Patient Communication

Maintaining Myopia Management with ‘Kindness and Understanding’ During this Pandemic

May 5, 2020

By Robert Burke

Sheila Morrison, OD, MS, FSLS

When Sheila Morrison, OD, MS, FSLS, begins treating a child newly diagnosed with myopia, she expects to have some long talks with the patient and the parents. “They have a lot of questions because most are not aware of the eye health risks associated with myopia,” she says.

Even under normal circumstances, it takes time to explain the myopia management options and help families see their way forward. But in this pandemic environment, with practices laying off staff and open fewer hours if they’re open at all, providing that level of intensive counseling is a challenge.

Dr. Morrison is one of four optometrists at Mission Eye Care in Calgary, in Canada’s Alberta province. The practice specializes in myopia care and other eye health conditions. It closed to most patients on March 15 and since then has found ways to provide the needed myopia care, even though it has had to reduce in-person care mostly to emergencies.

Dr. Morrison lives close to the practice location and has the most time flexibility, so she handles all the urgent care needs. Those patients are allowed in on a case-by-case basis. Social distancing and cleaning protocols are in place for everyone. “I’m in the office seeing patients every day,” she says.

Myopia care, though, is not easily delayed or interrupted. “We have had to have doctor consultation time available to discuss personally with parents” what the practice can do to continue treatment, she says. “Ortho-k lenses break. Supplies of Soft multifocal lenses run out. Pharmaceutical prescriptions need refills,” she says. “All of these things are considered essential services to our patients, and we work with them to meet these needs.” In addition, they’ve extended all warranties for in-progress fits for myopia control and specialty lens patients.

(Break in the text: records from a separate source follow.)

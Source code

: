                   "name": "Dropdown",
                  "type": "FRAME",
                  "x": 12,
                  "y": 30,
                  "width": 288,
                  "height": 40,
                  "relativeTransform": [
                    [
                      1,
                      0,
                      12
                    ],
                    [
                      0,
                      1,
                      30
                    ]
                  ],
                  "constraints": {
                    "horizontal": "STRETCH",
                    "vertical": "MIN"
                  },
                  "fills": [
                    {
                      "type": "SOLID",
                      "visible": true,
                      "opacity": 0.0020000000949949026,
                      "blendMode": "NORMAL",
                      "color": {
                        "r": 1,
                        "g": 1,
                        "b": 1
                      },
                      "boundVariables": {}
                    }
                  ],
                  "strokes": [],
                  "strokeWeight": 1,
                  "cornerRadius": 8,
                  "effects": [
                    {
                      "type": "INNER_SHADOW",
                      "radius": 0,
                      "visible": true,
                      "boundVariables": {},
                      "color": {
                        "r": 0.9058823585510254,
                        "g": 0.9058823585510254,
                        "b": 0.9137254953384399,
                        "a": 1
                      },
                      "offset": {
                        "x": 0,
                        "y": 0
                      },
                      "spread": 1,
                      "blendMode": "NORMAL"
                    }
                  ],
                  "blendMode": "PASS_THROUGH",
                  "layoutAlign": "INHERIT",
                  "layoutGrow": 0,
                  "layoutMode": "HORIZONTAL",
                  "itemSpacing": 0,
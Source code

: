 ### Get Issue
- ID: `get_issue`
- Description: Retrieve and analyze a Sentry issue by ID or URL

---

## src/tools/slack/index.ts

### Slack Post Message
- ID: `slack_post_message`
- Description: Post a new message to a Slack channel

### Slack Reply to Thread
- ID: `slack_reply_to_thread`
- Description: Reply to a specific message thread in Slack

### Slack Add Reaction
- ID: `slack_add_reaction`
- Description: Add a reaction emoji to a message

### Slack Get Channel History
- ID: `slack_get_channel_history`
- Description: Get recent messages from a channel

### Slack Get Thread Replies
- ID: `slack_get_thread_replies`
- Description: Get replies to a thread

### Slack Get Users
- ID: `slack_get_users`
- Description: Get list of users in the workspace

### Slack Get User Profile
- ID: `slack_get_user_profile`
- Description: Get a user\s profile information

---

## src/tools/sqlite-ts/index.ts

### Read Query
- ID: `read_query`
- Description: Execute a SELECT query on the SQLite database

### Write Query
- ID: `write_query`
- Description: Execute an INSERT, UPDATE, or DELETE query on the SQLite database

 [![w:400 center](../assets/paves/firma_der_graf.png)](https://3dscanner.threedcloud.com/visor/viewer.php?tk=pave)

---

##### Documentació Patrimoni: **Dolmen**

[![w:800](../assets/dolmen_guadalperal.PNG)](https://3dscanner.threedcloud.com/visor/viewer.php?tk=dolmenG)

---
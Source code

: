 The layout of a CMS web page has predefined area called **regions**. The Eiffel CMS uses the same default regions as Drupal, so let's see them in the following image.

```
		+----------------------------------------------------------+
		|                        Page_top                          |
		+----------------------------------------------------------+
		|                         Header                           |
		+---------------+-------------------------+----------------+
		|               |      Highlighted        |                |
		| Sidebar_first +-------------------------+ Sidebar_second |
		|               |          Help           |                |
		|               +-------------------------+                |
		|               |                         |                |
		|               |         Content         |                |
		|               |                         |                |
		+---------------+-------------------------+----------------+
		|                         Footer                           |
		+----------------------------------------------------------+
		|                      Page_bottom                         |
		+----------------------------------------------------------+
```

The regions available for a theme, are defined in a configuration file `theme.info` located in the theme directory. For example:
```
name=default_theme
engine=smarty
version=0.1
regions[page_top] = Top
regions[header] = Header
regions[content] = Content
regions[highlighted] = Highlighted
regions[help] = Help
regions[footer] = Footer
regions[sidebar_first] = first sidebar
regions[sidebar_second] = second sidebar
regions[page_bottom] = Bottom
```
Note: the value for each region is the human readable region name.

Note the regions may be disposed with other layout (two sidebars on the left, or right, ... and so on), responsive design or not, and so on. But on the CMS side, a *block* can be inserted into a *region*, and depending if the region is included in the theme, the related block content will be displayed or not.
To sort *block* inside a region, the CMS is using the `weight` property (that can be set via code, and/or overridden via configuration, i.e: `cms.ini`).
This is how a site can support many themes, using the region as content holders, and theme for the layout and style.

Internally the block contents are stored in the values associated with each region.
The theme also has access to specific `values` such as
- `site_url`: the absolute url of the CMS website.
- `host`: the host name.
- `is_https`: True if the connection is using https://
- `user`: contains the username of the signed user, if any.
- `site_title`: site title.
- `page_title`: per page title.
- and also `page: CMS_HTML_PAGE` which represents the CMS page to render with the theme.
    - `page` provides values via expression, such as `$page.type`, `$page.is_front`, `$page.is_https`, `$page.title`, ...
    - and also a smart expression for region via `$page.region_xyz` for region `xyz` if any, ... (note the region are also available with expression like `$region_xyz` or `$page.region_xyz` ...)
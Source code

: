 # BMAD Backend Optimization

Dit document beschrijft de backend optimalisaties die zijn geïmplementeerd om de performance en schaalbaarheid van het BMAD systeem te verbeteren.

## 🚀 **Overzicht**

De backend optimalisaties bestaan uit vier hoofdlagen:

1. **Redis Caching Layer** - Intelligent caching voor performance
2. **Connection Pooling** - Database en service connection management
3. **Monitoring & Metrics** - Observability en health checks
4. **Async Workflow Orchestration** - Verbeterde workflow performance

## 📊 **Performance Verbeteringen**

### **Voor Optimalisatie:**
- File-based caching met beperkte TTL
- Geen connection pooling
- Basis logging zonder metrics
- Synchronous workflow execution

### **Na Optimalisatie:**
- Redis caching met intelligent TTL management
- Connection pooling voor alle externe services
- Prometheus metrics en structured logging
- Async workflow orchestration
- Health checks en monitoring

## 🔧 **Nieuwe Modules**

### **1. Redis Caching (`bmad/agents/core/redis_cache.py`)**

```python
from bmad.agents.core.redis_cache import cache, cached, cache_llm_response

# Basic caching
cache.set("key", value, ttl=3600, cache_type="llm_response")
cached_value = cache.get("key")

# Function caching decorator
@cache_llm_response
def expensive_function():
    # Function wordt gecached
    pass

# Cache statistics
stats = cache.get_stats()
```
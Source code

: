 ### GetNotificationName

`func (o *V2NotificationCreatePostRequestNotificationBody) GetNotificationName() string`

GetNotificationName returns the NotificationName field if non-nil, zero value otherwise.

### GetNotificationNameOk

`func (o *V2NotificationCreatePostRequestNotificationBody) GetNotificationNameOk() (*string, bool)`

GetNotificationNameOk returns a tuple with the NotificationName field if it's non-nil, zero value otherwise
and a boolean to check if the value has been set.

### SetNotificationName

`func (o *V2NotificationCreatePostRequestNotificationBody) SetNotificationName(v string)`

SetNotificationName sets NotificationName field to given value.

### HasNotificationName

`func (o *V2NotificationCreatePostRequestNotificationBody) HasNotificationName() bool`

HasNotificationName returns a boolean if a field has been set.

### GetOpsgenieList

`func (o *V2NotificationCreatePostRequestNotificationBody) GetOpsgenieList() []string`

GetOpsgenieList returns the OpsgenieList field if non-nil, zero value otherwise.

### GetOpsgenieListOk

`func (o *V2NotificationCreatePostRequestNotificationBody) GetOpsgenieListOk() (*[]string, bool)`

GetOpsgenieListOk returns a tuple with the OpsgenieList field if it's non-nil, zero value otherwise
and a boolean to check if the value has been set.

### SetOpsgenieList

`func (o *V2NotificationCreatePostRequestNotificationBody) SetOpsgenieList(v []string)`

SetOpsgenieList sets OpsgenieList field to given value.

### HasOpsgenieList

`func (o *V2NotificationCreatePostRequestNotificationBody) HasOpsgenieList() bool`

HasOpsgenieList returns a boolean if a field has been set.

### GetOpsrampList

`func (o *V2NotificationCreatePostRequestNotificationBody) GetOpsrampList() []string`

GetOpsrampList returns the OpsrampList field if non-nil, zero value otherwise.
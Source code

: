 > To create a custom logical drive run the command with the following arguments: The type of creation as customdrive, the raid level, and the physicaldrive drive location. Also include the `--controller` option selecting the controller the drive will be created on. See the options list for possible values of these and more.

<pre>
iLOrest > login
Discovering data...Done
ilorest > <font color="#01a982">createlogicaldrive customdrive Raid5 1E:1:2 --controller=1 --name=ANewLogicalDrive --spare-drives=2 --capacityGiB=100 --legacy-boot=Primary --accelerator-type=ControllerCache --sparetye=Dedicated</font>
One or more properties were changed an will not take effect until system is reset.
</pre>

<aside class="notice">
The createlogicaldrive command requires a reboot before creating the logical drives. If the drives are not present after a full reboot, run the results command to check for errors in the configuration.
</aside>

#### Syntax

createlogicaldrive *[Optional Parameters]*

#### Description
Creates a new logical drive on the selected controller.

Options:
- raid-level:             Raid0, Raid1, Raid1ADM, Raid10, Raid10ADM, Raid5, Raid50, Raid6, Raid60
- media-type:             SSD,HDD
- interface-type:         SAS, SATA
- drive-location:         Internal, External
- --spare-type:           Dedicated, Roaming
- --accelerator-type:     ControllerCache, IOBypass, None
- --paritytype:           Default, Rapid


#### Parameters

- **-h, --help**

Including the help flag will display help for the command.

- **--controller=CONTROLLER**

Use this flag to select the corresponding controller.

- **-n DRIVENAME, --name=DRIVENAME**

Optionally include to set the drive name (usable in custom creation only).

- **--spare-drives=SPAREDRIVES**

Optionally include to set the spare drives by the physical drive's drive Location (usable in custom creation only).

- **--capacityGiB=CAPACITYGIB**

The ODs have been offering telehealth consults for about a month. is the service they use. Having a secure platform for video interactions with patients and sharing images is a useful tool, but it has its limits. “Whenever it’s safe to do so I appreciate the advantage we have in diagnosing and managing ocular conditions through the use of a slit lamp and imaging technology,” she says. “Telemedicine cannot replace those tools.”

The practice is now seven weeks into its partial shutdown. It prepared by training staff to triage the urgent-care and emergency patients, and it takes urgent-care referrals from other practices in the area that are fully closed. Dr. Morrison calls that work a “pay it forward approach. Those of us who are providing urgent care are not making any money doing that, but it’s worthwhile and these patients need it.”

The practice did its best to prepare for and adapt to the pandemic-driven changes, she says. But the stress is palpable. She can hear it in the phone calls staff take all day from patients. “We really see it; everybody wears down. Our staff members are constantly a little bit on edge, for a good reason. They’re worried that they’re bringing some exposure home to their families.”

Adjusting to that pressure is part of surviving the pandemic’s effect. “If you don’t have your frontline people healthy and happy, you don’t have anything for your patients,” she says. The ethic she and the staff try to follow with patients is “kindness and understanding. Our office has made a collective decision to do that.”

The tentative plan is to have a slow re-opening, from urgent care only to semi-urgent care, probably around the end of May, she says. They’ll modify the practice space and make it easier to maintain social distancing, and continue the protocols for disinfecting workspaces and making the in-person contact safe for patients and staff.

But the timing of a full reopening is unknown. “We do not expect to have our usual multi-doctor” system back until health officials say it’s safe, and any government restrictions are lifted. It’s going to take several months, Dr. Morrison predicts. “It’s been challenging for the practice,” she says. “At the end of the day, we all have to carry on, and what we are facing is the adaptation of new norms and ways of life.”